Friday, December 31, 2010

Doctors Getting Rich With Fusion Surgery Debunked by Studies

Many of my workers' compensation clients suffer from work-related back injuries. They range from simple pulled muscles and pinched nerves to full blown herniated discs to severed spinal cords causing a paralyzing condition. The treatment for these injuries can be as simple as rest to physical therapy all the way to serious spine surgery.

One of the types of spine surgeries that many of my clients have undergone is spinal fusion surgery. This surgery entails screwing together, with a metal cage, several vertebrae in the spine in order to limit painful movement in the vertebrae. Here is a picture of what a typical fusion surgery looks like:



I recently came across a Bloomburg article about fusion surgeries that was very disturbing.
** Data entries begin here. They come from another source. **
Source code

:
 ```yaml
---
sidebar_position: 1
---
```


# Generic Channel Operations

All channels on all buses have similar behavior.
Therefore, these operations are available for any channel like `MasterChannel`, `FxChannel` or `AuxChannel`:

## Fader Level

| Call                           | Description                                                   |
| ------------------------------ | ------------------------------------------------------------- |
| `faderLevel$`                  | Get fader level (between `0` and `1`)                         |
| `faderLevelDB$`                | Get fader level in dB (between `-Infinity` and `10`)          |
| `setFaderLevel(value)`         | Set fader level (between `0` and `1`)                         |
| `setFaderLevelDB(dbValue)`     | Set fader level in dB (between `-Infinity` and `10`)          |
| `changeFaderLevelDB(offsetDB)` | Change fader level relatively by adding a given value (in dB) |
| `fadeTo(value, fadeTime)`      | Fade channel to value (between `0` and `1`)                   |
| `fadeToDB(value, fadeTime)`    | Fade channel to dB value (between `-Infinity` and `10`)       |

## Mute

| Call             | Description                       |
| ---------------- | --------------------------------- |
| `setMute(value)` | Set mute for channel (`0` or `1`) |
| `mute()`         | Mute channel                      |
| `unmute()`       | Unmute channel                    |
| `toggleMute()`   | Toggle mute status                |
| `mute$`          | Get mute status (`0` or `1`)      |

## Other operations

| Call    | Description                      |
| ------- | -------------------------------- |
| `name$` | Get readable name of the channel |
From the article, I learned that the number of fusions at U.S. hospitals doubled to 413,000 between 2002 and 2008, generating $34 billion in bills, data from the federal Healthcare Cost and Utilization Project show. The number of the surgeries will rise to 453,300 this year, according to Millennium Research Group of Toronto.
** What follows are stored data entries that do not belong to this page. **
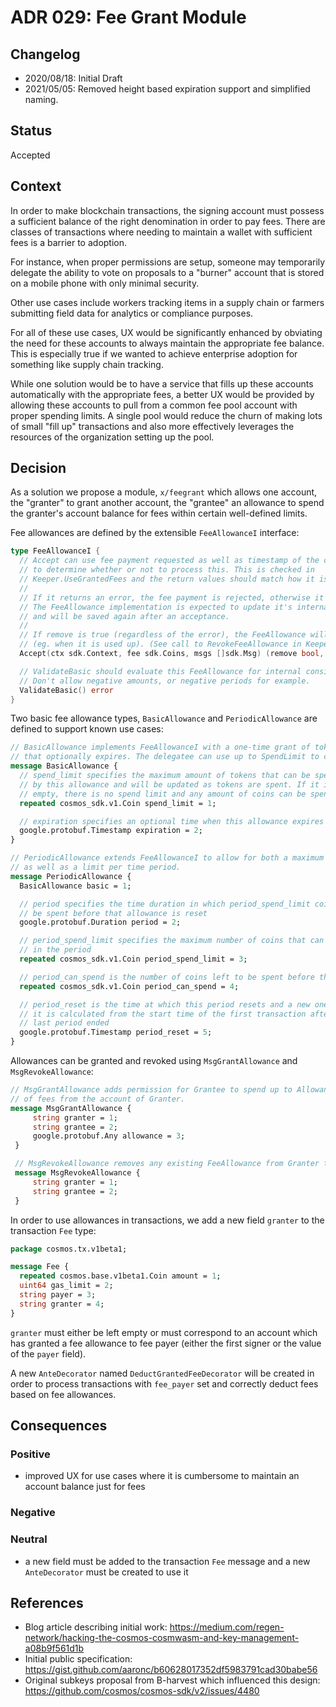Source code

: # ADR 029: Fee Grant Module

## Changelog

* 2020/08/18: Initial Draft
* 2021/05/05: Removed height based expiration support and simplified naming.

## Status

Accepted

## Context

In order to make blockchain transactions, the signing account must possess a sufficient balance of the right denomination
in order to pay fees. There are classes of transactions where needing to maintain a wallet with sufficient fees is a
barrier to adoption.

For instance, when proper permissions are setup, someone may temporarily delegate the ability to vote on proposals to
a "burner" account that is stored on a mobile phone with only minimal security.

Other use cases include workers tracking items in a supply chain or farmers submitting field data for analytics
or compliance purposes.

For all of these use cases, UX would be significantly enhanced by obviating the need for these accounts to always
maintain the appropriate fee balance. This is especially true if we wanted to achieve enterprise adoption for something
like supply chain tracking.

While one solution would be to have a service that fills up these accounts automatically with the appropriate fees, a better UX
would be provided by allowing these accounts to pull from a common fee pool account with proper spending limits.
A single pool would reduce the churn of making lots of small "fill up" transactions and also more effectively leverages
the resources of the organization setting up the pool.

## Decision

As a solution we propose a module, `x/feegrant` which allows one account, the "granter" to grant another account, the "grantee"
an allowance to spend the granter's account balance for fees within certain well-defined limits.

Fee allowances are defined by the extensible `FeeAllowanceI` interface:

```go
type FeeAllowanceI {
  // Accept can use fee payment requested as well as timestamp of the current block
  // to determine whether or not to process this. This is checked in
  // Keeper.UseGrantedFees and the return values should match how it is handled there.
  //
  // If it returns an error, the fee payment is rejected, otherwise it is accepted.
  // The FeeAllowance implementation is expected to update it's internal state
  // and will be saved again after an acceptance.
  //
  // If remove is true (regardless of the error), the FeeAllowance will be deleted from storage
  // (eg. when it is used up). (See call to RevokeFeeAllowance in Keeper.UseGrantedFees)
  Accept(ctx sdk.Context, fee sdk.Coins, msgs []sdk.Msg) (remove bool, err error)

  // ValidateBasic should evaluate this FeeAllowance for internal consistency.
  // Don't allow negative amounts, or negative periods for example.
  ValidateBasic() error
}
```

Two basic fee allowance types, `BasicAllowance` and `PeriodicAllowance` are defined to support known use cases:

```protobuf
// BasicAllowance implements FeeAllowanceI with a one-time grant of tokens
// that optionally expires. The delegatee can use up to SpendLimit to cover fees.
message BasicAllowance {
  // spend_limit specifies the maximum amount of tokens that can be spent
  // by this allowance and will be updated as tokens are spent. If it is
  // empty, there is no spend limit and any amount of coins can be spent.
  repeated cosmos_sdk.v1.Coin spend_limit = 1;

  // expiration specifies an optional time when this allowance expires
  google.protobuf.Timestamp expiration = 2;
}

// PeriodicAllowance extends FeeAllowanceI to allow for both a maximum cap,
// as well as a limit per time period.
message PeriodicAllowance {
  BasicAllowance basic = 1;

  // period specifies the time duration in which period_spend_limit coins can
  // be spent before that allowance is reset
  google.protobuf.Duration period = 2;

  // period_spend_limit specifies the maximum number of coins that can be spent
  // in the period
  repeated cosmos_sdk.v1.Coin period_spend_limit = 3;

  // period_can_spend is the number of coins left to be spent before the period_reset time
  repeated cosmos_sdk.v1.Coin period_can_spend = 4;

  // period_reset is the time at which this period resets and a new one begins,
  // it is calculated from the start time of the first transaction after the
  // last period ended
  google.protobuf.Timestamp period_reset = 5;
}

```

Allowances can be granted and revoked using `MsgGrantAllowance` and `MsgRevokeAllowance`:

```protobuf
// MsgGrantAllowance adds permission for Grantee to spend up to Allowance
// of fees from the account of Granter.
message MsgGrantAllowance {
     string granter = 1;
     string grantee = 2;
     google.protobuf.Any allowance = 3;
 }

 // MsgRevokeAllowance removes any existing FeeAllowance from Granter to Grantee.
 message MsgRevokeAllowance {
     string granter = 1;
     string grantee = 2;
 }
```

In order to use allowances in transactions, we add a new field `granter` to the transaction `Fee` type:

```protobuf
package cosmos.tx.v1beta1;

message Fee {
  repeated cosmos.base.v1beta1.Coin amount = 1;
  uint64 gas_limit = 2;
  string payer = 3;
  string granter = 4;
}
```

`granter` must either be left empty or must correspond to an account which has granted
a fee allowance to fee payer (either the first signer or the value of the `payer` field).

A new `AnteDecorator` named `DeductGrantedFeeDecorator` will be created in order to process transactions with `fee_payer`
set and correctly deduct fees based on fee allowances.

## Consequences

### Positive

* improved UX for use cases where it is cumbersome to maintain an account balance just for fees

### Negative

### Neutral

* a new field must be added to the transaction `Fee` message and a new `AnteDecorator` must be
created to use it

## References

* Blog article describing initial work: https://medium.com/regen-network/hacking-the-cosmos-cosmwasm-and-key-management-a08b9f561d1b
* Initial public specification: https://gist.github.com/aaronc/b60628017352df5983791cad30babe56
* Original subkeys proposal from B-harvest which influenced this design: https://github.com/cosmos/cosmos-sdk/v2/issues/4480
In and of itself, the rise in the number of fusion surgeries should not be a concern, assuming the procedure helps patients live productive, relatively pain free lives. But the studies say different.
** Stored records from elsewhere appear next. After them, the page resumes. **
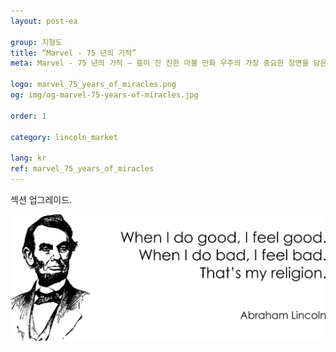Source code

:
 ```yaml
---
layout: post-ea

group: 지형도
title: “Marvel - 75 년의 기적”
meta: Marvel - 75 년의 기적 – 흥미 진 진한 마블 만화 우주의 가장 중요한 장면을 담은 거대한 컬렉션입니다.

logo: marvel_75_years_of_miracles.png
og: img/og-marvel-75-years-of-miracles.jpg

order: 1

category: lincoln_market

lang: kr
ref: marvel_75_years_of_miracles
---
```


섹션 업그레이드. 

<a data-fancybox="gallery" href="/img/programming/Lincoln.png"><img src="/img/programming/Lincoln.png" alt=""></a>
It’s amazing how much evidence there is that fusions don’t work, yet surgeons do them anyway,” said Sohail Mirza, a spine surgeon who chairs the Department of Orthopaedics at Dartmouth Medical School in Hanover, New Hampshire. “The only one who isn’t benefitting from the equation is the patient.

The Evidence

British and Norwegian researchers found fusion no better than physical therapy for disc-related pain in three studies, totaling 473 patients, published in the journals Spine, Pain and the British Medical Journal between 2003 and 2006. A 2001 Swedish study of 294 patients in Spine found fusion better than physical therapy that was less structured than the kinds used in the other studies.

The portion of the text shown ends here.